PROMPT:
All records below are to be transcribed exactly, with every picture left out.

DATA FOR THIS EXERCISE:
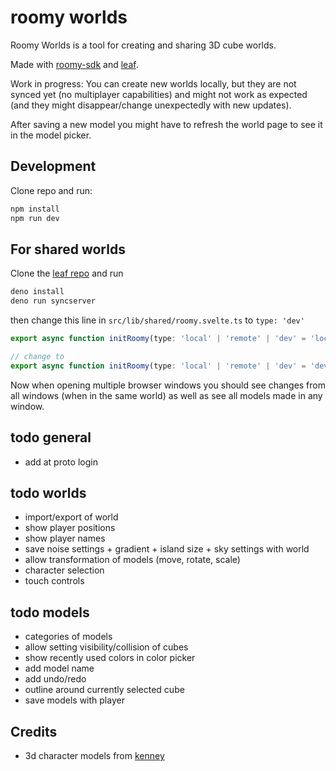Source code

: # roomy worlds

Roomy Worlds is a tool for creating and sharing 3D cube worlds. 

Made with [roomy-sdk](https://github.com/muni-town/roomy-sdk) and [leaf](https://github.com/muni-town/leaf).

Work in progress: You can create new worlds locally, but they are not synced yet (no multiplayer capabilities) 
and might not work as expected (and they might disappear/change unexpectedly with new updates).

After saving a new model you might have to refresh the world page to see it in the model picker.


## Development

Clone repo and run:

```bash
npm install
npm run dev
```

## For shared worlds

Clone the [leaf repo](https://github.com/muni-town/leaf) and run

```bash
deno install
deno run syncserver
```

then change this line in `src/lib/shared/roomy.svelte.ts` to `type: 'dev'`

```ts
export async function initRoomy(type: 'local' | 'remote' | 'dev' = 'local') {

// change to
export async function initRoomy(type: 'local' | 'remote' | 'dev' = 'dev') {
```

Now when opening multiple browser windows you should see changes from all windows (when in the same world) 
as well as see all models made in any window.

## todo general

- add at proto login

## todo worlds

- import/export of world
- show player positions
- show player names
- save noise settings + gradient + island size + sky settings with world
- allow transformation of models (move, rotate, scale)
- character selection
- touch controls

## todo models

- categories of models
- allow setting visibility/collision of cubes
- show recently used colors in color picker
- add model name
- add undo/redo
- outline around currently selected cube
- save models with player


## Credits

- 3d character models from [kenney](https://kenney.nl/assets/mini-characters-1)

YOUR RESPONSE:
Source code

: # roomy worlds

Roomy Worlds is a tool for creating and sharing 3D cube worlds. 

Made with [roomy-sdk](https://github.com/muni-town/roomy-sdk) and [leaf](https://github.com/muni-town/leaf).

Work in progress: You can create new worlds locally, but they are not synced yet (no multiplayer capabilities) 
and might not work as expected (and they might disappear/change unexpectedly with new updates).

After saving a new model you might have to refresh the world page to see it in the model picker.


## Development

Clone repo and run:

```bash
npm install
npm run dev
```

## For shared worlds

Clone the [leaf repo](https://github.com/muni-town/leaf) and run

```bash
deno install
deno run syncserver
```

then change this line in `src/lib/shared/roomy.svelte.ts` to `type: 'dev'`

```ts
export async function initRoomy(type: 'local' | 'remote' | 'dev' = 'local') {

// change to
export async function initRoomy(type: 'local' | 'remote' | 'dev' = 'dev') {
```

Now when opening multiple browser windows you should see changes from all windows (when in the same world) 
as well as see all models made in any window.

## todo general

- add at proto login

## todo worlds

- import/export of world
- show player positions
- show player names
- save noise settings + gradient + island size + sky settings with world
- allow transformation of models (move, rotate, scale)
- character selection
- touch controls

## todo models

- categories of models
- allow setting visibility/collision of cubes
- show recently used colors in color picker
- add model name
- add undo/redo
- outline around currently selected cube
- save models with player


## Credits

- 3d character models from [kenney](https://kenney.nl/assets/mini-characters-1)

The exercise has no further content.